Kunstler Update attached below morning entry at 8:40 pm.
Monday Evening Update:


The Horowitz IG report came out around 1:00 pm, a 430+-page hermeneutic of FBI procedure around warrants granted to spy on the Trump campaign. Buried in its legalistic prolixities and parsings was the admission of many gross misfeasances, errors, and violations by the agency managers involved. Mr. Horowitz dismissed claims of political bias and declined to make any criminal referrals in the matter. Concurrently, Attorney General Barr and prosecutor John Durham issued statements politely but forcefully demurring from Mr,. Horowitz’s vapid conclusions.

Messers Barr and Durham have collected a much broader range of evidence from places beyond the narrow scope of the DOJ and FBI, including the Intel agencies, the State Department, and ministries in foreign lands who participated in the RussiaGate ploy that morphed into a coup to disable and oust Mr. Trump.

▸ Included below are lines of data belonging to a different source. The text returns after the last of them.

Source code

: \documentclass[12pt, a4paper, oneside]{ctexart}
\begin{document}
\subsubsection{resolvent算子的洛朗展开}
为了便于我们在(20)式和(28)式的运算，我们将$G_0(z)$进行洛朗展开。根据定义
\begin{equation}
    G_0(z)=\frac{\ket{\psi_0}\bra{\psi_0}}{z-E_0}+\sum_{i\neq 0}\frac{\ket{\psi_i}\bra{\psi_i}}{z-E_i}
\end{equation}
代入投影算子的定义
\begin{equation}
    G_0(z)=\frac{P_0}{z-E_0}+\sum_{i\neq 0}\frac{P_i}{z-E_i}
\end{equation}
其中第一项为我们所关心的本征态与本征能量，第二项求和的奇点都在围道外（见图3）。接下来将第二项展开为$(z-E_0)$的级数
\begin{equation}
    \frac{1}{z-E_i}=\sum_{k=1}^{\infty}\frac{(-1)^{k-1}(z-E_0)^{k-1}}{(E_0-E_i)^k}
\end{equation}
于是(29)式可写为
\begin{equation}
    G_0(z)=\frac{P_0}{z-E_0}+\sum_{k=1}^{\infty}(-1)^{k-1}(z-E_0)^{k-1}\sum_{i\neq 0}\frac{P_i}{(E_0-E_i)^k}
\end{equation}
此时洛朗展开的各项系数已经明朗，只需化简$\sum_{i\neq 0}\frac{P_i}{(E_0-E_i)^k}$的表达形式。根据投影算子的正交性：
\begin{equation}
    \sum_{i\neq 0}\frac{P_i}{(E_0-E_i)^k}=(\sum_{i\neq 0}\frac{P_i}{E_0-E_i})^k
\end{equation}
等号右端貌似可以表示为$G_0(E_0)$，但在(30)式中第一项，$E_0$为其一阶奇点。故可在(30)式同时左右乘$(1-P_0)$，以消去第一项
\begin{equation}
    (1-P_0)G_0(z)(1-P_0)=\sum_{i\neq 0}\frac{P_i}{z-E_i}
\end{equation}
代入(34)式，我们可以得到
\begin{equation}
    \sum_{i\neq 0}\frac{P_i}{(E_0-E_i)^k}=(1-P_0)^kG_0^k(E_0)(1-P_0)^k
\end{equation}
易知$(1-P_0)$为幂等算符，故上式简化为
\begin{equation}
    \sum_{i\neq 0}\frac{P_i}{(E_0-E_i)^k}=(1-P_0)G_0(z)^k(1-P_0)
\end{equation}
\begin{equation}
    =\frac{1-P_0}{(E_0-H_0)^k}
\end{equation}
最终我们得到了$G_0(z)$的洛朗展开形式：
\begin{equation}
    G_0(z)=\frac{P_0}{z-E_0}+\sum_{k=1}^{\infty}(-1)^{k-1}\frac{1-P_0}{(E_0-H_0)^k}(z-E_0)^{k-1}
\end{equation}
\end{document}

Durham issued this statement:

"I have the utmost respect for the mission of the Office of Inspector General and the comprehensive work that went into the report prepared by Mr. Horowitz and his staff. However, our investigation is not limited to developing information from within component parts of the Justice Department. Our investigation has included developing information from other persons and entities, both in the U.S. and outside of the U.S. Based on the evidence collected to date, and while our investigation is ongoing, last month we advised the Inspector General that we do not agree with some of the report’s conclusions as to predication and how the FBI case was opened.”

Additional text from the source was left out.